バランス療法は、人間のあるべき骨のポジションや筋の緊張差を無くして左右同じにしてあげることで身体本来の状態に導くことを目的としています。
これは主観ですが、筋緊張の左右差がなければ血流も良く左右差があれば血流も悪くなります。今回のような捻挫も出来る限り炎症を早く抑えるために、血流をよくしてあげた方が良いというように考えます。
筋や骨格を元の働きに戻すだけの単純な考えですが、人の機能が最大限発揮出来る位置でもあり、結果的に患部の炎症を抑えるのに有効な手段だと考えています。
下肢の筋肉の左右差が大きいため、下肢の筋を中心にアプローチ
検査で確認していた右大腿四頭筋の強い緊張。そして患側である左足は大腿四頭筋に緊張感はなく、代わりに拮抗筋のハムストリングスの緊張がみられます。
患部は触れても動かしても痛みがあるので、直接触れる手技や近接部位への施術は避けて、まずは患部と反対側から施術を開始します。
右の大腿神経系の筋肉の弛緩を狙って施術を行い、再度検査をしたところ、最初の検査の時よりも右膝と左膝の屈曲に差が少なくなっていることが確認できました。
続けて施術をしていると、施術中に感じていた寝返りなどの体位変換時に感じていた痛みが少し楽になっているとのこと。
仰臥位で足関節を底背屈してもらいましたが、この動きもあまり痛みを感じないとのことでした。
そこで患部付近を触れてみましたが、痛みを感じなかった為、患側にも施術を行うことにします。
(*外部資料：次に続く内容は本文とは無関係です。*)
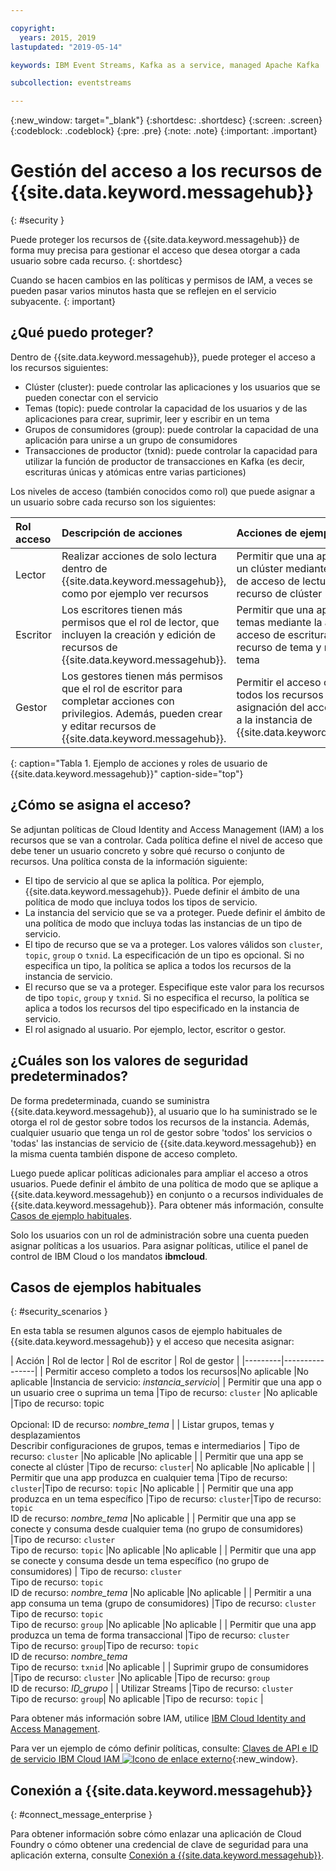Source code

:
 ```yaml
---

copyright:
  years: 2015, 2019
lastupdated: "2019-05-14"

keywords: IBM Event Streams, Kafka as a service, managed Apache Kafka

subcollection: eventstreams

---
```


{:new_window: target="_blank"}
{:shortdesc: .shortdesc}
{:screen: .screen}
{:codeblock: .codeblock}
{:pre: .pre}
{:note: .note}
{:important: .important}

# Gestión del acceso a los recursos de {{site.data.keyword.messagehub}} 
{: #security }

Puede proteger los recursos de {{site.data.keyword.messagehub}} de forma muy precisa para gestionar el acceso que desea otorgar a cada usuario sobre cada recurso.
{: shortdesc}

Cuando se hacen cambios en las políticas y permisos de IAM, a veces se pueden pasar varios minutos hasta que se reflejen en el servicio subyacente.
{: important}

## ¿Qué puedo proteger?

Dentro de {{site.data.keyword.messagehub}}, puede proteger el acceso a los recursos siguientes:
* Clúster (cluster): puede controlar las aplicaciones y los usuarios que se pueden conectar con el servicio
* Temas (topic): puede controlar la capacidad de los usuarios y de las aplicaciones para crear, suprimir, leer y escribir en un tema 
* Grupos de consumidores (group): puede controlar la capacidad de una aplicación para unirse a un grupo de consumidores 
* Transacciones de productor (txnid): puede controlar la capacidad para utilizar la función de productor de transacciones en Kafka (es decir, escrituras únicas y atómicas entre varias particiones)

Los niveles de acceso (también conocidos como rol) que puede asignar a un usuario sobre cada recurso son los siguientes:

| Rol acceso | Descripción de acciones | Acciones de ejemplo |
|:-----------------|:-----------------|:-----------------|
|  Lector | Realizar acciones de solo lectura dentro de {{site.data.keyword.messagehub}}, como por ejemplo ver recursos | Permitir que una app se conecte a un clúster mediante la asignación de acceso de lectura al tipo de recurso de clúster |
| Escritor | Los escritores tienen más permisos que el rol de lector, que incluyen la creación y edición de recursos de {{site.data.keyword.messagehub}}. | Permitir que una app produzca en temas mediante la asignación del acceso de escritura a los tipos recurso de tema y nombre de tema|
| Gestor | Los gestores tienen más permisos que el rol de escritor para completar acciones con privilegios. Además, pueden crear y editar recursos de {{site.data.keyword.messagehub}}. | Permitir el acceso completo a todos los recursos mediante la asignación del acceso de gestión a la instancia de {{site.data.keyword.messagehub}}|
{: caption="Tabla 1. Ejemplo de acciones y roles de usuario de {{site.data.keyword.messagehub}}" caption-side="top"}

<!-- comment from Charlie and my reply 
CM: need to confirm if hierarchical e.g. write includes read - and doc. 
KR: I think they do inherit the lower level access https://console.bluemix.net/docs/iam/users_roles.html#iamusermanrol 
-->


## ¿Cómo se asigna el acceso?

Se adjuntan políticas de Cloud Identity and Access Management (IAM) a los recursos que se van a controlar. Cada política define el nivel de acceso que debe tener un usuario concreto y sobre qué recurso o conjunto de recursos. Una política consta de la información siguiente: 
* El tipo de servicio al que se aplica la política. Por ejemplo, {{site.data.keyword.messagehub}}. Puede definir el ámbito de una política de modo que incluya todos los tipos de servicio. 
* La instancia del servicio que se va a proteger. Puede definir el ámbito de una política de modo que incluya todas las instancias de un tipo de servicio. 
* El tipo de recurso que se va a proteger. Los valores válidos son <code>cluster</code>, <code>topic</code>, <code>group</code> o <code>txnid</code>. La especificación de un tipo es opcional. Si no especifica un tipo, la política se aplica a todos los recursos de la instancia de servicio. 
* El recurso que se va a proteger. Especifique este valor para los recursos de tipo <code>topic</code>, <code>group</code> y <code>txnid</code>. Si no especifica el recurso, la política se aplica a todos los recursos del tipo especificado en la instancia de servicio. 
* El rol asignado al usuario. Por ejemplo, lector, escritor o gestor. 

## ¿Cuáles son los valores de seguridad predeterminados?

De forma predeterminada, cuando se suministra {{site.data.keyword.messagehub}}, al usuario que lo ha suministrado se le otorga el rol de gestor sobre todos los recursos de la instancia. Además, cualquier usuario que tenga un rol de gestor sobre 'todos' los servicios o 'todas' las instancias de servicio de {{site.data.keyword.messagehub}} en la misma cuenta también dispone de acceso completo. 

Luego puede aplicar políticas adicionales para ampliar el acceso a otros usuarios. Puede definir el ámbito de una política de modo que se aplique a {{site.data.keyword.messagehub}} en conjunto o a recursos individuales de {{site.data.keyword.messagehub}}. Para obtener más información, consulte [Casos de ejemplo habituales](#security_scenarios).

Solo los usuarios con un rol de administración sobre una cuenta pueden asignar políticas a los usuarios. Para asignar políticas, utilice el panel de control de IBM Cloud o los mandatos **ibmcloud**. 
<!--
For example steps for {{site.data.keyword.messagehub}}, see [Examples](#security_examples).
-->


## Casos de ejemplos habituales
{: #security_scenarios }

En esta tabla se resumen algunos casos de ejemplo habituales de {{site.data.keyword.messagehub}} y el acceso que necesita asignar:

| Acción | Rol de lector | Rol de escritor | Rol de gestor |
|---------|----------------|
| Permitir acceso completo a todos los recursos|No aplicable   |No aplicable  |Instancia de servicio: <var class="keyword varname">instancia_servicio</var>|
| Permitir que una app o un usuario cree o suprima un tema |Tipo de recurso: <code>cluster</code>   |No aplicable  |Tipo de recurso: topic <br/><br/>Opcional: ID de recurso: <var class="keyword varname">nombre_tema</var> |
| Listar grupos, temas y desplazamientos <br/> Describir configuraciones de grupos, temas e intermediarios | Tipo de recurso: <code>cluster</code>      |No aplicable  |No aplicable      |
| Permitir que una app se conecte al clúster  |Tipo de recurso: <code>cluster</code>| No aplicable     |No aplicable      |
| Permitir que una app produzca en cualquier tema  |Tipo de recurso: <code>cluster</code>|Tipo de recurso: <code>topic</code> |No aplicable     |
| Permitir que una app produzca en un tema específico  |Tipo de recurso: <code>cluster</code>|Tipo de recurso: <code>topic</code><br/>ID de recurso: <var class="keyword varname">nombre_tema</var>      |No aplicable     |
| Permitir que una app se conecte y consuma desde cualquier tema (no grupo de consumidores)  |Tipo de recurso: <code>cluster</code> <br/>Tipo de recurso: <code>topic</code> |No aplicable    |No aplicable     |
| Permitir que una app se conecte y consuma desde un tema específico (no grupo de consumidores)  | Tipo de recurso: <code>cluster</code> <br/>Tipo de recurso: <code>topic</code><br/>ID de recurso: <var class="keyword varname">nombre_tema</var> |No aplicable     |No aplicable     |
| Permitir a una app consuma un tema (grupo de consumidores)  |Tipo de recurso: <code>cluster</code> <br/>Tipo de recurso: <code>topic</code><br/> Tipo de recurso: <code>group</code> |No aplicable      |No aplicable     |
| Permitir que una app produzca un tema de forma transaccional  |Tipo de recurso: <code>cluster</code> <br/> Tipo de recurso: <code>group</code>|Tipo de recurso: <code>topic</code> <br/>ID de recurso: <var class="keyword varname">nombre_tema</var> <br/>Tipo de recurso: <code>txnid</code> |No aplicable     |
| Suprimir grupo de consumidores |Tipo de recurso: <code>cluster</code> |No aplicable  |Tipo de recurso: <code>group</code> <br/>ID de recurso: <var class="keyword varname">ID_grupo</var>      |
| Utilizar Streams |Tipo de recurso: <code>cluster</code></br>Tipo de recurso: <code>group</code>| No aplicable  |Tipo de recurso: <code>topic</code>    |

Para obtener más información sobre IAM, utilice [IBM Cloud Identity and Access Management](/docs/iam?topic=iam-iamoverview#iamoverview).

Para ver un ejemplo de cómo definir políticas, consulte: [Claves de API e ID de servicio IBM Cloud IAM ![Icono de enlace externo](../../icons/launch-glyph.svg "Icono de enlace externo")](https://www.ibm.com/blogs/bluemix/2017/10/introducing-ibm-cloud-iam-service-ids-api-keys/){:new_window}.


## Conexión a {{site.data.keyword.messagehub}}
{: #connect_message_enterprise }

Para obtener información sobre cómo enlazar una aplicación de Cloud Foundry o cómo obtener una credencial de clave de seguridad para una aplicación externa, consulte [Conexión a {{site.data.keyword.messagehub}}](/docs/services/EventStreams?topic=eventstreams-connecting).

<!-- 28/06/18 - Karen: draft info only

## Examples
{: #security_examples }

I want to give a user access to create or delete a topic:

1. From the IBM Cloud dashboard, go to the **Manage** tab &gt; **Security** &gt; **Identity and Access**, and then select **Users**.
2. Click **Invite users**.
3. Specify the email address of the user that you want to invite.
4. In the **Access** section, expand the **Services** option.
5. Choose to assign access to a **Resource**.
6. In the **Services** section, select **{{site.data.keyword.messagehub}}**
7. In the **Region** section, make your selection.
8. In the **Service instance** section, locate your instance and select it.
9. In the **Resource type** section, enter **cluster**.
10. In the **Select roles** section, check the **Reader** box.
11. In the **Resource type** section, enter **topic**.
12. In the **Select roles** section, check the **Manager** box.
13. Click **Invite users**.

-->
左の坐骨神経系の筋肉の弛緩を目的に施術し、再び両膝の検査をしてみると可動域が左右同じになっているのが確認できました。
明らかに膝関節の動きが良くなっているので、これは患部の痛みにも少し変化が出ているのでは?と思い、立って歩いてもらうことにします。
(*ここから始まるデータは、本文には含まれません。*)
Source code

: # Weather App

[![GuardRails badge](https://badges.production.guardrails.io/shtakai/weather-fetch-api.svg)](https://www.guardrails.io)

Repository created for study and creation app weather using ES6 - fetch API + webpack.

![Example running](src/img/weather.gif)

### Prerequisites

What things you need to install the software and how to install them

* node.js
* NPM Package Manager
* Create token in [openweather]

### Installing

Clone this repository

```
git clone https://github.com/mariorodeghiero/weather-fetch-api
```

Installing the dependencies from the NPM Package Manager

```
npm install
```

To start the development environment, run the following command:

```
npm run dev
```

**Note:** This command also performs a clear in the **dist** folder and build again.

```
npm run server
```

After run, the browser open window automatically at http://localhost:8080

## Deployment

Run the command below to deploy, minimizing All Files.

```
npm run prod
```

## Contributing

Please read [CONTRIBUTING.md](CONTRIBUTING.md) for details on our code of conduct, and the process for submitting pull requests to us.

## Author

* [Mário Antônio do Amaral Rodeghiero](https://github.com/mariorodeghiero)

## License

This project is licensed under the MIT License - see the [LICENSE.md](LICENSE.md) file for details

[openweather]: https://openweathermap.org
施術前は左に体重どころか、左足の裏が床に触れるだけで痛みが出る感じだったのが、痛みがありながらも左に体重が乗せれる程度まで回復し、痛みで触ることができなかった立方骨も8割ぐらい痛みが引いてくれました。
患部に直接触れることなく周囲の筋への施術で改善
これまで何度か足関節捻挫の施術を経験したことがありますが、これまでも今回も、身体全体を見て筋肉の緊張差を把握し、それに対して施術を行うことで痛みを改善することができました。
痛みが少なくなったとはいえ、患部の修復にはやはりそれなりの期間が必要です。男性には安静を伝えてこの日の施術を終えました。